Thursday, February 25, 2010

Blog #5


In Nikki Lee's photos, the people are always positioned front and center, whether they are posing or candid. They are each also clearly in the middle of doing something that is important in their lives. Either they are hanging out at home protecting their property and way of life, talking on a well-used stoop, having a good time at the beach, taking work seriously, or standing on a street corner (maybe having just successfully crossed the street without a young man’s help). The positions of each individual character also projects stereotypes or roles of the subjects. For example, the “punk” kids are slouched over sitting on a curb while the old ladies are standing frail and proud, close together. The office picture has people looking relaxed in their chairs, while The Ohio Project (7) subjects look relaxed, but ready for action at any second. Each picture’s positioning makes sense for the people in it, and helps the reader project his or her stereotypes onto the group. It also makes the pictures look more “natural” so that it takes the audience a while to notice that the same person is posing in each one. They all in some way gave the audience a sense of judgment towards the “norms” of that social subculture’s stereotypes by highlighting the recognizable themes.

The first picture looked somewhat off with an Asian woman casually in a picture that at first seemed to resemble a white supremacist attitude. Then as the pictures went on, I noticed they were all with the same woman when she posed in The Hispanic Project (27). Nikki Lee then looked like she was trying to assimilate into each subculture but also slightly projecting the stereotypes surrounding them with the settings, positioning, and objects in the pictures. By doing this in each picture she creates a purpose that is self contradictory. She shows how easy it is too change your image and fit different categories and yet how typically we stereotype certain people.

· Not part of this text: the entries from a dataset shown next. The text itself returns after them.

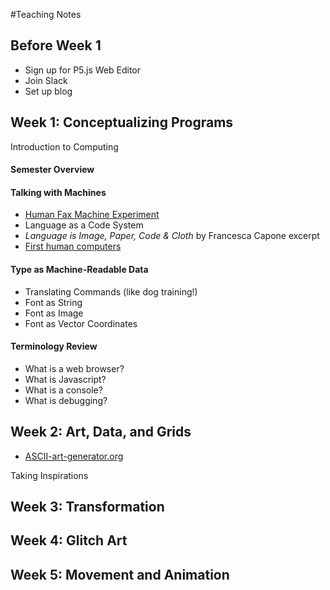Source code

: #Teaching Notes
## Before Week 1
- Sign up for P5.js Web Editor
- Join Slack
- Set up blog

## Week 1: Conceptualizing Programs
Introduction to Computing

#### Semester Overview

#### Talking with Machines
- [Human Fax Machine Experiment](http://lucasihlein.net/The-Human-Fax-Machine-Experiment)
-  Language as a Code System
-  _Language is Image, Paper, Code & Cloth_ by Francesca Capone excerpt
-  [First human computers](https://www.smithsonianmag.com/science-nature/history-human-computers-180972202/)

#### Type as Machine-Readable Data
- Translating Commands (like dog training!)
- Font as String
- Font as Image
- Font as Vector Coordinates

#### Terminology Review
- What is a web browser?
- What is Javascript?
- What is a console?
- What is debugging?

## Week 2: Art, Data, and Grids
- [ASCII-art-generator.org](https://www.ascii-art-generator.org/)

Taking Inspirations

## Week 3: Transformation

## Week 4: Glitch Art

## Week 5: Movement and Animation

####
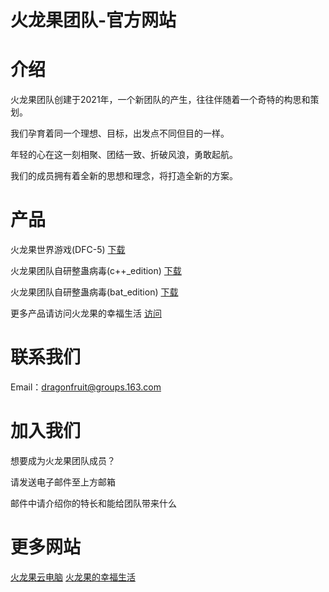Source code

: # 火龙果团队-官方网站

# 介绍
火龙果团队创建于2021年，一个新团队的产生，往往伴随着一个奇特的构思和策划。

我们孕育着同一个理想、目标，出发点不同但目的一样。

年轻的心在这一刻相聚、团结一致、折破风浪，勇敢起航。

我们的成员拥有着全新的思想和理念，将打造全新的方案。

# 产品

火龙果世界游戏(DFC-5)
[下载](DFC-5-1.zip)

火龙果团队自研整蛊病毒(c++_edition)
[下载](launchit.zip) 

火龙果团队自研整蛊病毒(bat_edition)
[下载](火龙果团队-自研病毒.zip)

更多产品请访问火龙果的幸福生活
[访问](https://dragonfruitcloud.xyz)

# 联系我们 
Email：dragonfruit@groups.163.com

# 加入我们
想要成为火龙果团队成员？ 

请发送电子邮件至上方邮箱

邮件中请介绍你的特长和能给团队带来什么

# 更多网站
[火龙果云电脑](https://pitayacloud.fun)
[火龙果的幸福生活](https://dragonfruitcloud.xyz)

Overall, it was definitely a statement about judging and superficial appearances, but what exactly she was trying to say about them I could not decide. That was probably left for the reader or audience to decide individually.

Monday, February 8, 2010

blog #4

The speaker in the story is a wise, older Caribbean person, most likely a woman, who is teaching a younger girl the proper way to be a girl in their society. The speaker is skilled at womanly deeds, as her advice is specific and straightforward, and is slightly judgmental towards the girl she is addressing and concerned that she does not appear to be a slut, which she repeats three times. This would imply that the woman is the girl's mother and is trying to teach her how to master the role in life she was born into as a female. The woman is lecturing and, because the entire page is one sentence, seemingly rambling along on things the young girl should and should not do. She is also concerned for the young girl, as if knowing how easy it would be for the girl to stray from the lady-like path and get into serious trouble. The addressee is a young girl growing up in the Caribbean, most likely a teenager. The prescriptions for being a "girl" are to garden, make food and medicine, clean laundry and the yard, mend clothes, and act like a proper lady.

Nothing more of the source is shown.